Simple and Quick Fine-Tuning of Falcon Models with QLoRA
A one command line tool to adapt a Falcon model to your data
The Falcon models are the large language models that are among the most popular now for various reasons:
They are very good, especially at problem-solving
They are smaller than other LLMs while performing better
They are entirely free (Apache 2.0 License)
They are available in several versions, including instruct-version that mimic the behavior of ChatGPT
With recent techniques like QLoRa, you can fine-tune Falcon models on consumer hardware. I’ve already discussed QLoRa and Falcon fine-tuning in previous articles.
Fine-tuning Falcon models with QLoRa is relatively easy with Hugging Face libraries. Yet, there is an easier way that requires even less coding: Falcontune.

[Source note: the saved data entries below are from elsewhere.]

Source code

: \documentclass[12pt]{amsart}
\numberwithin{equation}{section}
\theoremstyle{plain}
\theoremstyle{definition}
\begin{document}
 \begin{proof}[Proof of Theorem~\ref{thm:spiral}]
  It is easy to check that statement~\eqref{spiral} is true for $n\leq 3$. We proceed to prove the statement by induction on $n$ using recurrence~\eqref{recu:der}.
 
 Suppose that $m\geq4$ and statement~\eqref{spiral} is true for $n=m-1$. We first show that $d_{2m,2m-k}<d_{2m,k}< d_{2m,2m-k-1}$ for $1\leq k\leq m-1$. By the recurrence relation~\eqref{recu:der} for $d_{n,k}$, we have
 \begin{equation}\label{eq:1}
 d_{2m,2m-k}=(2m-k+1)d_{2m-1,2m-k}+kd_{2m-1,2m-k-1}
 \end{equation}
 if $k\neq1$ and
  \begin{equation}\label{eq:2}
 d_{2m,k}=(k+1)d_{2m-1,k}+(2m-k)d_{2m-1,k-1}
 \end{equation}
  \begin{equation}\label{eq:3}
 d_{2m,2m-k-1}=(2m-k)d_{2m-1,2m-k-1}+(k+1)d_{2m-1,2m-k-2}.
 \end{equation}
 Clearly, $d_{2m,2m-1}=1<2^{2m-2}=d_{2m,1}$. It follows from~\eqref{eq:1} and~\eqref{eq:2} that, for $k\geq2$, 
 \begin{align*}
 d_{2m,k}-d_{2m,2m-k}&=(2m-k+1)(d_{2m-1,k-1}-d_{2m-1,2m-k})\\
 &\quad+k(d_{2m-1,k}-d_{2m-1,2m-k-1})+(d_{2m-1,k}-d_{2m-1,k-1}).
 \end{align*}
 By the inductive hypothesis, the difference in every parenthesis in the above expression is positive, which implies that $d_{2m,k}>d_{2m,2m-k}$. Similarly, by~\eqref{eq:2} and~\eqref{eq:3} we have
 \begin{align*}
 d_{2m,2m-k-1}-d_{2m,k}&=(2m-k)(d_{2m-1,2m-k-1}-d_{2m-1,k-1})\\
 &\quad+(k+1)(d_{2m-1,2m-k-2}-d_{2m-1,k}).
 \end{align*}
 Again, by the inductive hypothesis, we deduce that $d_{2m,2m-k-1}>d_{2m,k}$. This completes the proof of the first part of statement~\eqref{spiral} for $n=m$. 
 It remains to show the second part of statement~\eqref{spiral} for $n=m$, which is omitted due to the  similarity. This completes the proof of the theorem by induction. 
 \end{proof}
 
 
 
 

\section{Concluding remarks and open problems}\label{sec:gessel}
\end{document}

Falcontune is an open-source project (Apache 2.0 license) developed by Rumen Mihaylov. We can read on the project page:
falcontune allows finetuning FALCONs (e.g., falcon-40b-4bit) on as little as one consumer-grade A100 40GB
Fine-tuning a 40b parameters model on 40GB VRAM sounds great. “4bit” tells us that QLoRa is used. But I wouldn't call the A100 40GB a “consumer-grade” GPU. That’s still a $5,000+ GPU. On the other hand, the 7B parameter version of Falcon that we will use here can definitely fit on a consumer GPU, e.g., an RTX 3060 with 12GB of VRAM.
Fine-tuning Falcon-7B and Falcon-40B with one command line
Note: The following commands are written for Falcon-7B. Replace “7B” with “40B” if you want to run them for Falcon-40B.
Requirements
I ran and tested everything on a free Google Colab instance.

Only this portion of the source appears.